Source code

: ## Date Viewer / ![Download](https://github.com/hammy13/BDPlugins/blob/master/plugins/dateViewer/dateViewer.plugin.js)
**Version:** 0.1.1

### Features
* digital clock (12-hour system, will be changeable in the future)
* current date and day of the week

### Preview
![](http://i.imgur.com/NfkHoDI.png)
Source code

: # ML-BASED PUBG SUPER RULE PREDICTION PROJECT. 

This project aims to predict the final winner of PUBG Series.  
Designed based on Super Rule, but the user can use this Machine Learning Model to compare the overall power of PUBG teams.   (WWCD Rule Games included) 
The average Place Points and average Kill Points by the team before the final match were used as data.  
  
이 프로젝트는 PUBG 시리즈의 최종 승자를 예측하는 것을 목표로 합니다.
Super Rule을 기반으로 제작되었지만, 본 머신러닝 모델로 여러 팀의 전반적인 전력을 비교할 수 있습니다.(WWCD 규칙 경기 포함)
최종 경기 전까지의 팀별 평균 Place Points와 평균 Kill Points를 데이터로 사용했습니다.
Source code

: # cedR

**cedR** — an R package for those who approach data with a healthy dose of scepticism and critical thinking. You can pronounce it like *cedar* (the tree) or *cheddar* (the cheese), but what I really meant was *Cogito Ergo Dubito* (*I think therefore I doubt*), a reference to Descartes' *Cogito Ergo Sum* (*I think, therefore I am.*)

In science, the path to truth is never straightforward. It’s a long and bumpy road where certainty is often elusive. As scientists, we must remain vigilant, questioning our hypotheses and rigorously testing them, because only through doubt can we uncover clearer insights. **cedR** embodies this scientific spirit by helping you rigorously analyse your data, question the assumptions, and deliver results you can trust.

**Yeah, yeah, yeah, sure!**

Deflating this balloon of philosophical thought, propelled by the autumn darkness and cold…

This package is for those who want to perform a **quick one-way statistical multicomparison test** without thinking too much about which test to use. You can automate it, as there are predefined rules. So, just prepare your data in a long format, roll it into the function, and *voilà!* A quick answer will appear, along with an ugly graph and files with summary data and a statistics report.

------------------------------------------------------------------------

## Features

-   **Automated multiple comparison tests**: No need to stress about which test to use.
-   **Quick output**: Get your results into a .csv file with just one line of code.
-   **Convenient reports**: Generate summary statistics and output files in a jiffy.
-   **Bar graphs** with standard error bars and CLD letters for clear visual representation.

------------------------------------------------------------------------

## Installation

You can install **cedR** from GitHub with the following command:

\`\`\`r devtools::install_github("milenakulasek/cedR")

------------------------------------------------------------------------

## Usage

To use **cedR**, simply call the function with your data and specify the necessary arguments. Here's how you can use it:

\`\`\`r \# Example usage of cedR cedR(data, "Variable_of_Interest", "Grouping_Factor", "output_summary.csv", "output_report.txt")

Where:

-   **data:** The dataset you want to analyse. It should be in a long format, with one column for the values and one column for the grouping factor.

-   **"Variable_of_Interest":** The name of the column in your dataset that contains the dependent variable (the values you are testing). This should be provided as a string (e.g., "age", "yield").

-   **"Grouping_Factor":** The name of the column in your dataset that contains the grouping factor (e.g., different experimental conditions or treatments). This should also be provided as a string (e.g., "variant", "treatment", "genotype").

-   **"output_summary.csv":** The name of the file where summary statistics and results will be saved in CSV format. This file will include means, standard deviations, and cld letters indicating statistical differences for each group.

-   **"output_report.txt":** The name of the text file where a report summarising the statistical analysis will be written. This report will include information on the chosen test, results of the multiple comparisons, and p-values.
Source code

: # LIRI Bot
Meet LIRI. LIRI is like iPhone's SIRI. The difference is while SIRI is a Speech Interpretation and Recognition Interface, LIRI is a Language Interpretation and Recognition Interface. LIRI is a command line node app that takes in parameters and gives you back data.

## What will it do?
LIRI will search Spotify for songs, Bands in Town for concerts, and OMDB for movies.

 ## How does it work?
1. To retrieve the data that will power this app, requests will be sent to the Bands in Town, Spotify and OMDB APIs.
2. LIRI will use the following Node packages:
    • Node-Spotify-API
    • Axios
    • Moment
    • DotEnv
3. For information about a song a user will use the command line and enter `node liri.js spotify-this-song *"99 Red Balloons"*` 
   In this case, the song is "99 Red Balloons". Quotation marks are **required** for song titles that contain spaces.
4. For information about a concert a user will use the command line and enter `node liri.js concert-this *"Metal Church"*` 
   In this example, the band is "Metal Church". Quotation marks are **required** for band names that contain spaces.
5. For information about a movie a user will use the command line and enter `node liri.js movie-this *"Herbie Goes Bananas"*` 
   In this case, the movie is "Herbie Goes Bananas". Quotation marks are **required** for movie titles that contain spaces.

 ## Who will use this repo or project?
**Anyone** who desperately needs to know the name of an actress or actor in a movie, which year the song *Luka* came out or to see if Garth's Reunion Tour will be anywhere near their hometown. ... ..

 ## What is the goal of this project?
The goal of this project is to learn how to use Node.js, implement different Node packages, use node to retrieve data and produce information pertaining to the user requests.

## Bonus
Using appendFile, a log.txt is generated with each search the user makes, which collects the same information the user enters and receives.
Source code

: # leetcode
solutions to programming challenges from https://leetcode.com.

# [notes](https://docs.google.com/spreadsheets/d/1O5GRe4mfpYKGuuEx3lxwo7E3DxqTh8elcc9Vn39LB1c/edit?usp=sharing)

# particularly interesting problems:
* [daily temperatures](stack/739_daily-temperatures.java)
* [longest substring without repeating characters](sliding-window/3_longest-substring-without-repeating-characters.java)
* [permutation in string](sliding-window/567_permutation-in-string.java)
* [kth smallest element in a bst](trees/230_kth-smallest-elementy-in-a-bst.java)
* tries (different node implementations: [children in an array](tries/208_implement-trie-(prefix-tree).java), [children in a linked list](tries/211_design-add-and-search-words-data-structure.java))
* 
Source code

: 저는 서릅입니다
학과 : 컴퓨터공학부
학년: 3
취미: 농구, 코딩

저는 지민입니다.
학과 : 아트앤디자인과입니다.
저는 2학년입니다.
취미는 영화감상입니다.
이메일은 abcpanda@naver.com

- - - - -

*Exercise goal*
Look through the lines above and collect those with the word "OMDB".

*Solution for this problem*
LIRI will search Spotify for songs, Bands in Town for concerts, and OMDB for movies.
1. To retrieve the data that will power this app, requests will be sent to the Bands in Town, Spotify and OMDB APIs.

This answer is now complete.